I was lucky enough to get to go back home to California for two weeks during the winter holidays.

Christmas à la plage.

I made sure to only put really light weight objects on my x-mas wish list and asked my parents to not gift me anything too heavy, as I was hoping to use the return flight as an opportunity to bring more of my belongings to France.

As luck would have it, the gifts that I brought to CA with me far outweighed the gifts I received (why are wine bottles so freaking heavy?), and left me with some space to bring back beloved objects that up till now were residing in my parents’ garage.

I brought back some old journals, some clothes, my Ewok stuffed animal, and a ridiculous amount of DVDs.

Since the first time I moved to France, I’ve been treating my parents’ house like a Blockbuster. I have a CD case holder that I fill up with DVDs that I then I change out every time I go home.

My Ewok, books, and movie rental hardware.

This year, however, I got some DVDs for Christmas that I didn’t necessarily want to take up space in my special DVD trading case; I decided to take my French film DVDs back to France to share them with the French boyfriend; and I also wanted to borrow my Dad’s DVDs of the original Star Wars films as it’d been too long since I’d seen them and scandalously, the French boyfriend hasn’t seem them since he was a child.

All in all, I brought back a lot of DVDs and left some other treasured objects behind.

Now it’s important to note that Europe and North America are in different zones for DVDs. This means that a DVD made for viewing in America is considered a “zone 1” DVD, and can only be played by North American “zone 1” DVD players*. France, along with the rest of Europe, is in “zone 2.”

This has never been a problem as my computer is from America, and therefore plays zone 1 DVDs. For French DVDs, we use French boyfriend's French computer. Everything works out dandily.

Except that as soon as I got back to France, my laptop’s DVD drive stopped working.

So much for that.

*Apparently DVD players exist now-a-days that can play both zones, but unemployed me is a little too tight on money to purchase one. Also, I’m not sure I believe them.


  1. I used to do the same thing with my DVDs. Then, a few years ago, I was so so sure that I would be returning home at the end of the school year that I took 50lbs worth of stuff home (including my DVDs) for Christmas. And then, well, I came back to France and decided I didn't want to go back home. I don't know why I never brought DVDs back on any of my trips since then! And now, I currently have no way to play them anymore.

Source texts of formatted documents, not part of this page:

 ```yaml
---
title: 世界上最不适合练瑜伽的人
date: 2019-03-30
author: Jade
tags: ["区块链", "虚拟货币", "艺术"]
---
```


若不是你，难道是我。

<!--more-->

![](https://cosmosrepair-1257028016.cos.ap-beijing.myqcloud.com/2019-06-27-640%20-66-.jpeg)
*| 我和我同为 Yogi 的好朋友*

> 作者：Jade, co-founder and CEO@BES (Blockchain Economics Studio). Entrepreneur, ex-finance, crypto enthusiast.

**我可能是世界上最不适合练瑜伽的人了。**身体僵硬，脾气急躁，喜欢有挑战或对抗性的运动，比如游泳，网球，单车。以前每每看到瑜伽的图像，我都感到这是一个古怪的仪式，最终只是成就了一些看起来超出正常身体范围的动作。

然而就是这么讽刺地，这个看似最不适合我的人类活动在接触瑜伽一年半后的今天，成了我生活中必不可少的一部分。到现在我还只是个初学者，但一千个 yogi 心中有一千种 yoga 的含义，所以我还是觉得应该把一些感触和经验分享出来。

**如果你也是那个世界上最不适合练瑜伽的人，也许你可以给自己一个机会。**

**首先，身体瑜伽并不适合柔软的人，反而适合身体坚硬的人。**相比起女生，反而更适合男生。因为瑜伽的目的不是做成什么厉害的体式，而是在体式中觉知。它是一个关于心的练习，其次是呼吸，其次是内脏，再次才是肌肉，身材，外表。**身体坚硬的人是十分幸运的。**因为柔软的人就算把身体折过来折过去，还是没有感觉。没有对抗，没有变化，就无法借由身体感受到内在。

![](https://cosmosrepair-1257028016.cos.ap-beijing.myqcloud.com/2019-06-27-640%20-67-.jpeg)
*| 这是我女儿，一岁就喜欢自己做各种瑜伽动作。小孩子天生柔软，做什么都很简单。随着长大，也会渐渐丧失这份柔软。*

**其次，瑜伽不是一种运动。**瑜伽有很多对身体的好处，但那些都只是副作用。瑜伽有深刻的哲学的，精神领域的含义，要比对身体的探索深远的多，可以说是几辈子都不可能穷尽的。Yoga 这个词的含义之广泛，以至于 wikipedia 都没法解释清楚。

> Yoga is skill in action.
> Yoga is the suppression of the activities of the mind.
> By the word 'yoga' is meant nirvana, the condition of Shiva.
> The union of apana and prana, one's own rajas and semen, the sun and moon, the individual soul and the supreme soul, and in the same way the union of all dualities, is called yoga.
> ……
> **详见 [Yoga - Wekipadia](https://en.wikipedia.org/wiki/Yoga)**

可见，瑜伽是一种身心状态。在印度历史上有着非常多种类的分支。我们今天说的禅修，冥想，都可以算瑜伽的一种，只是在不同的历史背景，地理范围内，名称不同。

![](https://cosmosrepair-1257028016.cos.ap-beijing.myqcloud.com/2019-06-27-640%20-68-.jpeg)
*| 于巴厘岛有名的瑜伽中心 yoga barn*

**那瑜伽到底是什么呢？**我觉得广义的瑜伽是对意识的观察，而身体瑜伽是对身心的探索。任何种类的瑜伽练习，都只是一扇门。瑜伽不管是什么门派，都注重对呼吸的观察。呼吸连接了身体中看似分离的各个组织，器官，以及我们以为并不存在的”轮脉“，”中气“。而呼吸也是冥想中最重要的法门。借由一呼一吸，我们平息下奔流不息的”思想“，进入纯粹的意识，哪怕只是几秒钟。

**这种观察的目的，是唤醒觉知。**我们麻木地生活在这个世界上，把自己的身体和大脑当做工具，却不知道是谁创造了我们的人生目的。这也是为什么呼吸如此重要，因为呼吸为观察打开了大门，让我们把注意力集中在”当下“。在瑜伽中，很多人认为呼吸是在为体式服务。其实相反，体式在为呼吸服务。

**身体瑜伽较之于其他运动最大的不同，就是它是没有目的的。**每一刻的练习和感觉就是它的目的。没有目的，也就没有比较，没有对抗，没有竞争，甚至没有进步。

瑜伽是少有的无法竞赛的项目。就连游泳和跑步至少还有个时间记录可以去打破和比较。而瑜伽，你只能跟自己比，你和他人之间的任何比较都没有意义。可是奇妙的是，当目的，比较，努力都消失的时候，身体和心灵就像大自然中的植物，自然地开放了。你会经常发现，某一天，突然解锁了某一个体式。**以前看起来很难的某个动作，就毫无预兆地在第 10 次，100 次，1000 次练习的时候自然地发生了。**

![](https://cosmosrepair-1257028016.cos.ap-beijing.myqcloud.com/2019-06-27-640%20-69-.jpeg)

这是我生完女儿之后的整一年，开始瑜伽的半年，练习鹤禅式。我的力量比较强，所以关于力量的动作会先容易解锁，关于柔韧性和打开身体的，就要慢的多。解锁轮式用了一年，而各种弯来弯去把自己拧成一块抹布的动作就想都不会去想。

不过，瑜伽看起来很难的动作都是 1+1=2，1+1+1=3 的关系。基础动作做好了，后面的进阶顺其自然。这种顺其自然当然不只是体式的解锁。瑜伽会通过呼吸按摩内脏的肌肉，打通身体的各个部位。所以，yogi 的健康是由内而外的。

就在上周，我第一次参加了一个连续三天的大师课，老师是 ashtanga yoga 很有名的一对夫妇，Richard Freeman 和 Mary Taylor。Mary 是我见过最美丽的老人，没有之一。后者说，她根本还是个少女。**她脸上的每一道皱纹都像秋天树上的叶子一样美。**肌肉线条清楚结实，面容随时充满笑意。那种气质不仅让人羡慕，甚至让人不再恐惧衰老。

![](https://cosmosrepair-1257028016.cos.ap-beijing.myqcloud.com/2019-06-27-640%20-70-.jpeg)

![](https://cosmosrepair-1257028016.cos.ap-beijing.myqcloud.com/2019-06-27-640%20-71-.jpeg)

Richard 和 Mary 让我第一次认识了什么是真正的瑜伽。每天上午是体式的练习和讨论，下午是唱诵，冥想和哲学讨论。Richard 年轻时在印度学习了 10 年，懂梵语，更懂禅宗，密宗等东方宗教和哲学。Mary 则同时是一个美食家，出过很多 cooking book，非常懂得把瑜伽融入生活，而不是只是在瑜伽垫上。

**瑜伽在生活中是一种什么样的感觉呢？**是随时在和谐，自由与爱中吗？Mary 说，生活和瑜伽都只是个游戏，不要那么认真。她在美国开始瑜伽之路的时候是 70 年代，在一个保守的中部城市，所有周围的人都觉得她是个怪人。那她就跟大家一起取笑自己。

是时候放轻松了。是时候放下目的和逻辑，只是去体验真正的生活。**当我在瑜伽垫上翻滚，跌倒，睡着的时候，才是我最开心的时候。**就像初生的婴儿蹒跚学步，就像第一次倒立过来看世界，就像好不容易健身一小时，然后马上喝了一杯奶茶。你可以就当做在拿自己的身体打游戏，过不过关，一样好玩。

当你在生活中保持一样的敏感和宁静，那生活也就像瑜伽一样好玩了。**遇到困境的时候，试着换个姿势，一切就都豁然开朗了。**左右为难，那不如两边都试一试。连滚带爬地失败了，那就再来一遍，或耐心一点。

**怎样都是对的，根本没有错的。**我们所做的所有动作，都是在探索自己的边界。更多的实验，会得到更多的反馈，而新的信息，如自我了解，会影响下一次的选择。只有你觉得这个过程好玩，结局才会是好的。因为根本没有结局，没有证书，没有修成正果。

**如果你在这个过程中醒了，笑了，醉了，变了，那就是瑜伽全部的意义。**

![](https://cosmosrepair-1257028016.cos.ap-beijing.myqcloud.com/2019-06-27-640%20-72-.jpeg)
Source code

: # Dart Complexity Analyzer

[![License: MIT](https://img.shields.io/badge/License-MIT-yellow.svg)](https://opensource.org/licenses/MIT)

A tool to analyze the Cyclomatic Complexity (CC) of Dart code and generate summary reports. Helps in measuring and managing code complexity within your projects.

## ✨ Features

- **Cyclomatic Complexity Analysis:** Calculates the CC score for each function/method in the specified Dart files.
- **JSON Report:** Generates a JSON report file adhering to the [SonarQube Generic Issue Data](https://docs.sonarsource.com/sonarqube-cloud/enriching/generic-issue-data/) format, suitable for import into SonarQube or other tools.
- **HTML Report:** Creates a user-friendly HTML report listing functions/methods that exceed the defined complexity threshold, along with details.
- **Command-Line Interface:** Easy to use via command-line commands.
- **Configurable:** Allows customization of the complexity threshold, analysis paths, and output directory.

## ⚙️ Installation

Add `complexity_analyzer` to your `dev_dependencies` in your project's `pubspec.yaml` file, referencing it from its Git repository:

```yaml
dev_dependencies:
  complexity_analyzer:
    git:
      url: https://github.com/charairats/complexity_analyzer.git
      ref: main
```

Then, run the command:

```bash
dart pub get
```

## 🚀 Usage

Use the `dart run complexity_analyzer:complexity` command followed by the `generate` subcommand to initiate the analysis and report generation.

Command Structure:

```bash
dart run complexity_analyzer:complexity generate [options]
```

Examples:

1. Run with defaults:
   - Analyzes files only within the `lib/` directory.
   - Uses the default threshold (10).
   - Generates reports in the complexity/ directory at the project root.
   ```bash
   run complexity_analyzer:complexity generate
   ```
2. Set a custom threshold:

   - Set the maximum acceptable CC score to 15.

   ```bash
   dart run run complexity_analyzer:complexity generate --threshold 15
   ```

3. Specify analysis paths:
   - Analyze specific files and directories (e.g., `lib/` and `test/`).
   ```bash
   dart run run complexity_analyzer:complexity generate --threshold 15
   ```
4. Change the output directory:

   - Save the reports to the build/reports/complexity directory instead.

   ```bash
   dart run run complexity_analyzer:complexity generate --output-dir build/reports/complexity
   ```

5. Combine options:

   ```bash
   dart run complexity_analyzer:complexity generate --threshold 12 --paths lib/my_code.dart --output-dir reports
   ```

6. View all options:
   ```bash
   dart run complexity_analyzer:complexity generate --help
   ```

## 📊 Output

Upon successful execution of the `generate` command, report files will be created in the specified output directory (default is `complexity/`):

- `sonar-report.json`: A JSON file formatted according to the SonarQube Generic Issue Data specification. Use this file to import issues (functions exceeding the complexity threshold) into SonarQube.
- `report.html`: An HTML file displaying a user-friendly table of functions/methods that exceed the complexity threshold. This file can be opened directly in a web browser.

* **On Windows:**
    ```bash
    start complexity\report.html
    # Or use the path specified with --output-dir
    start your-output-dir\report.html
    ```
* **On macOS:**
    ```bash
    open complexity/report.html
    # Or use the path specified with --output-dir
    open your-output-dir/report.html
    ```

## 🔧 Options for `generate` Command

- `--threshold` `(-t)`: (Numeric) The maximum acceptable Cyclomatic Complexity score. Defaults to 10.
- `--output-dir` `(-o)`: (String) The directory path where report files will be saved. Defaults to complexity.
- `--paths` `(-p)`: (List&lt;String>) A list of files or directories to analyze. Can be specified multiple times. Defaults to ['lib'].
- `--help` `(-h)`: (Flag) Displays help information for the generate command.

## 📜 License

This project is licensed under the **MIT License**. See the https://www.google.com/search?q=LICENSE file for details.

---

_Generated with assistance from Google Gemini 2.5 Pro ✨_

  2. No chance of picking uip a chapo French DVD player at a brocante? Had same probs with my original slaptop at start, but it committed Hari Kiri, working between two systems and languages, and now on a French AZERTY portable.

    1. A cheapo French DVD player can't play my American DVDs unfortunately :( But thanks for the idea anyway!

  3. Ok, so you need to hack your dvd player. It's not as drastic as it sounds. Just find a dvd player that you want to buy and the ask Google if there is a hack for that model to make it multi-region. Usually this just involves pressing a sequence of numbers on the remote. Then voila you can play dvd's from both regions. I lIve in UK and have done this for 2 cheap dvd players. Beware though, it doesn't work on every dvd player so google the model before you buy. Love your blog x

    1. Thanks for your advice and thanks for reading!